An alloy is a solid solution or homogeneous mixture of two or more elements where a material with better or different properties is produced. The range of alloys produced depends on the solubility of the constituents and the proportion of them. The number of possible alloy combinations is almost endless since any metal can be alloyed in pairs or in multiples. Alloys can be classified into two main categories:Interstitial alloy.
It is when smaller elements, such as boron, carbon, nitrogen, or silicon, fill the spaces or interstice of the main metallic structure or solvent. For example, steel is an interstitial alloy in which carbon atoms fill the holes between the crystal structures of iron.
Substitutional alloyIt is formed when the solute atoms take up positions of solvent atoms in the crystal lattice. If the two metal atoms are about the same size and have the same crystallographic structure, then the two metals may form a solid solution.
Brass, an alloy composed of copper and zinc, is an example of a substitutional alloy.
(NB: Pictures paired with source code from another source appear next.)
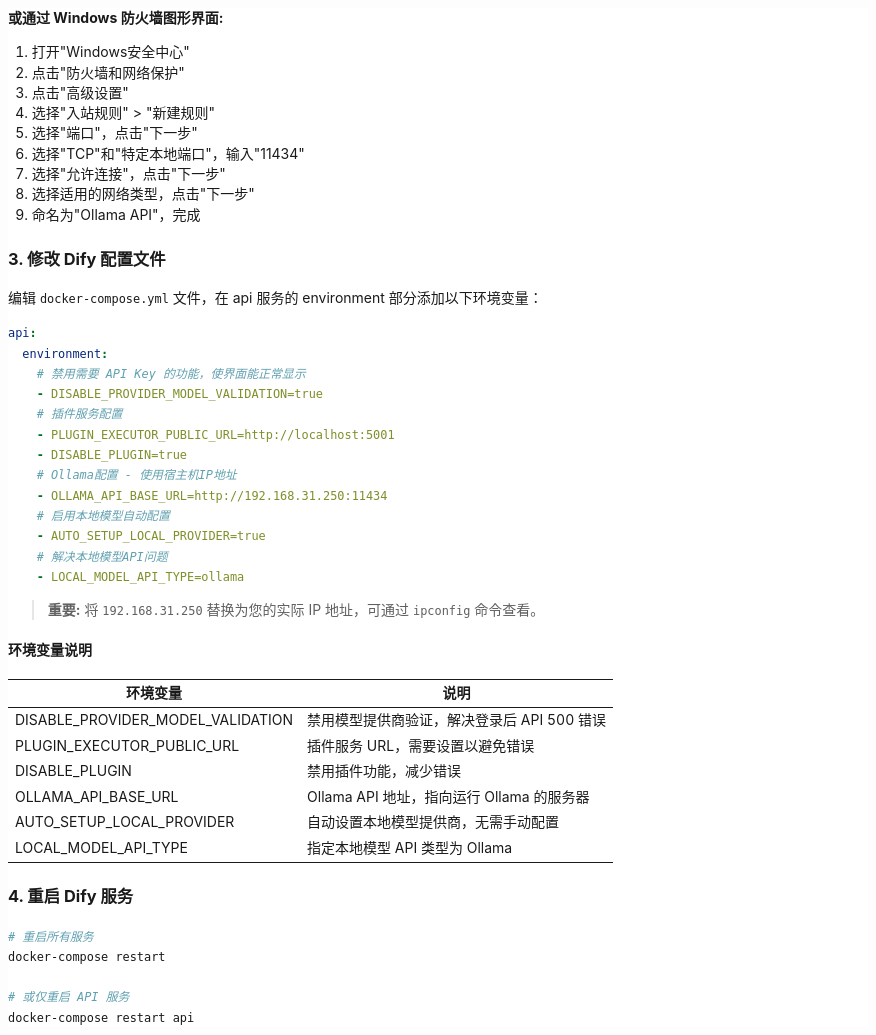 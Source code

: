 **或通过 Windows 防火墙图形界面:**
1. 打开"Windows安全中心"
2. 点击"防火墙和网络保护"
3. 点击"高级设置"
4. 选择"入站规则" > "新建规则"
5. 选择"端口"，点击"下一步"
6. 选择"TCP"和"特定本地端口"，输入"11434"
7. 选择"允许连接"，点击"下一步"
8. 选择适用的网络类型，点击"下一步"
9. 命名为"Ollama API"，完成

### 3. 修改 Dify 配置文件

编辑 `docker-compose.yml` 文件，在 api 服务的 environment 部分添加以下环境变量：

```yaml
api:
  environment:
    # 禁用需要 API Key 的功能，使界面能正常显示
    - DISABLE_PROVIDER_MODEL_VALIDATION=true
    # 插件服务配置
    - PLUGIN_EXECUTOR_PUBLIC_URL=http://localhost:5001
    - DISABLE_PLUGIN=true
    # Ollama配置 - 使用宿主机IP地址
    - OLLAMA_API_BASE_URL=http://192.168.31.250:11434
    # 启用本地模型自动配置
    - AUTO_SETUP_LOCAL_PROVIDER=true
    # 解决本地模型API问题
    - LOCAL_MODEL_API_TYPE=ollama
```

> **重要:** 将 `192.168.31.250` 替换为您的实际 IP 地址，可通过 `ipconfig` 命令查看。

#### 环境变量说明

| 环境变量 | 说明 |
|----------|------|
| DISABLE_PROVIDER_MODEL_VALIDATION | 禁用模型提供商验证，解决登录后 API 500 错误 |
| PLUGIN_EXECUTOR_PUBLIC_URL | 插件服务 URL，需要设置以避免错误 |
| DISABLE_PLUGIN | 禁用插件功能，减少错误 |
| OLLAMA_API_BASE_URL | Ollama API 地址，指向运行 Ollama 的服务器 |
| AUTO_SETUP_LOCAL_PROVIDER | 自动设置本地模型提供商，无需手动配置 |
| LOCAL_MODEL_API_TYPE | 指定本地模型 API 类型为 Ollama |

### 4. 重启 Dify 服务

```bash
# 重启所有服务
docker-compose restart

# 或仅重启 API 服务
docker-compose restart api
```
Alloys have different applications depending on their properties. The various types of steel and iron are all alloys classifiable by their content of other materials. For instance, wrought iron has a very small carbon content, while cast iron has at least two percent carbon. Steels contain varying amounts of carbon and metals such as tungsten, molybdenum, vanadium, and cobalt, giving them the strength, durability, and anti-corrosion capabilities required by their different uses. Stainless steel, which has eighteen percent chromium and eight percent nickel alloyed to it, is valued for its anti-corrosive qualities. Some iron-based alloys like Alnico-4, consists of 55% iron, 28% nickel, 12% aluminium, and 5% cobalt, are used as magnets.
Other alloys, such as Nichrome, a nickel based alloy with 12-15% chromium and 25% iron, are very strong at high temperatures. They are used in power-generating plants, jet engines, and gas turbines. Alloys based on tin, cadmium, copper, or silver are used to make bearings which reduce friction between two sliding surfaces. Light weight alloys, like the aluminium, zinc, and magnesium system, are used in aircraft. Prosthetic devices, like artificial knees and hips, are made from high-strength, corrosion-resistant alloys that are usually based on iron, cobalt, or titanium.
Many alloys add function to physical beauty. For example, sterling silver is made with eight percent copper to add strength so that it can be made into chalices and silverware. All American coins are made from copper alloy, sometimes sandwiched between layers of silver. Dental fillings can be made from alloys of silver and mercury or alloys of gold, silver, and copper.
Alloys greatly enhance the versatility of metals. Without them there would be total dependency on pure metals, which would affect their cost and availability. Alloys are a very important part of humankind's past and future.